PROBLEM TO SOLVE: If a line in the data below contains the word "пункты", copy it out.

[Saved data entries]
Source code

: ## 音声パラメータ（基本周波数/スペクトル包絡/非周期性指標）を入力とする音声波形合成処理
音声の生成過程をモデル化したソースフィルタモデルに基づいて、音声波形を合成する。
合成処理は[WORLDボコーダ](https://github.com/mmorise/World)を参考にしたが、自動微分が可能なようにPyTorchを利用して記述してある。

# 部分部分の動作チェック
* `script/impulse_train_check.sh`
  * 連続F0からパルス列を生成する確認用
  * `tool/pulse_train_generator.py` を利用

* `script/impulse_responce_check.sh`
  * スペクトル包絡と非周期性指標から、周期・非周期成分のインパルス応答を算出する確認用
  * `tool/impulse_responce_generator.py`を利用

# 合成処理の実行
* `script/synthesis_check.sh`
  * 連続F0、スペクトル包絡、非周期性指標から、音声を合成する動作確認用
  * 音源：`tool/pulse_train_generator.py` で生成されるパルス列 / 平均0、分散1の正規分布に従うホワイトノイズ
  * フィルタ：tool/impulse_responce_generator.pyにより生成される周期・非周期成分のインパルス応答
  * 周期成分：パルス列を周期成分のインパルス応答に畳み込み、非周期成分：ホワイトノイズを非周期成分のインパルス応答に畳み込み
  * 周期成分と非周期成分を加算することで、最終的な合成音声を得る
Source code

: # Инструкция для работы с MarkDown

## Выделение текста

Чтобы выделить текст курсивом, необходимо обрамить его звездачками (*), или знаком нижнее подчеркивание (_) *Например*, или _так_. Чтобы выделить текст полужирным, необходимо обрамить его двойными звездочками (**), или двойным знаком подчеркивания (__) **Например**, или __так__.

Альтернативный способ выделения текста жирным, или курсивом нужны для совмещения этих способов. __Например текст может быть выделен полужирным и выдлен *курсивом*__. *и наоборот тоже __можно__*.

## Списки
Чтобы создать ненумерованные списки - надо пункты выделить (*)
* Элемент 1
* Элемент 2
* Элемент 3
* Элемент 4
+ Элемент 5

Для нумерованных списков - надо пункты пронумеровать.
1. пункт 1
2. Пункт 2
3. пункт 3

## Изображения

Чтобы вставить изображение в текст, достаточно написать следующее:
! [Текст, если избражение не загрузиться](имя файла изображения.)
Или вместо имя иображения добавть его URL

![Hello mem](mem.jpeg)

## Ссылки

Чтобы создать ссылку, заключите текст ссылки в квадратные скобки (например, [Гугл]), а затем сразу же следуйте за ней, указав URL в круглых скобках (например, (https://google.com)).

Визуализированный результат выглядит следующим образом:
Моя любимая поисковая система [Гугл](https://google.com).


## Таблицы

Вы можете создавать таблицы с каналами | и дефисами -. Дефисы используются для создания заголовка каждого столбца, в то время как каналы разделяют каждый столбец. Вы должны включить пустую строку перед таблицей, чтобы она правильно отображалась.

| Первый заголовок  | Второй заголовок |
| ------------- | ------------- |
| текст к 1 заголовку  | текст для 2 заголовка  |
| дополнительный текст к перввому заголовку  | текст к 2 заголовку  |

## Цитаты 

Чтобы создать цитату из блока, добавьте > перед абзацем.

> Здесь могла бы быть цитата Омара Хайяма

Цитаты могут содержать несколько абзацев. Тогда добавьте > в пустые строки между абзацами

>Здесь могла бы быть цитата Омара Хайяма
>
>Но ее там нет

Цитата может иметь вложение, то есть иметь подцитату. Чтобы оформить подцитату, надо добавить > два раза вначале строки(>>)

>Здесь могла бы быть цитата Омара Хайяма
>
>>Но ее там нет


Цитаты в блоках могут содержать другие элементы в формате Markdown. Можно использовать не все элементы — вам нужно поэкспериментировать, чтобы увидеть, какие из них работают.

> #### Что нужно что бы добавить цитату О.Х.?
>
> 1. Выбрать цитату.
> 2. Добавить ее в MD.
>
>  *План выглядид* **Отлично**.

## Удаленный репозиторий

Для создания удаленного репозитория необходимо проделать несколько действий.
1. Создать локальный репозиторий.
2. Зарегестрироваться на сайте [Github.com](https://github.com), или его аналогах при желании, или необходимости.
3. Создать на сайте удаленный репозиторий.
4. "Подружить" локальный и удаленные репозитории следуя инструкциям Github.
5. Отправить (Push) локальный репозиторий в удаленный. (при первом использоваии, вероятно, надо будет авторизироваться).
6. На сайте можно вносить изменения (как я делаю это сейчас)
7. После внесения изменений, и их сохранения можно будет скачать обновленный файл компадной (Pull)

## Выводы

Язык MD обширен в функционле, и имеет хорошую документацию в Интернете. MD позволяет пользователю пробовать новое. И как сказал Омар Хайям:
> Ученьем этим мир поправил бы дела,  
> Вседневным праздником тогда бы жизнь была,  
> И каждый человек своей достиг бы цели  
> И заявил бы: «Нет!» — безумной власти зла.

WRITTEN RESPONSE:
Чтобы создать ненумерованные списки - надо пункты выделить (*)
Для нумерованных списков - надо пункты пронумеровать.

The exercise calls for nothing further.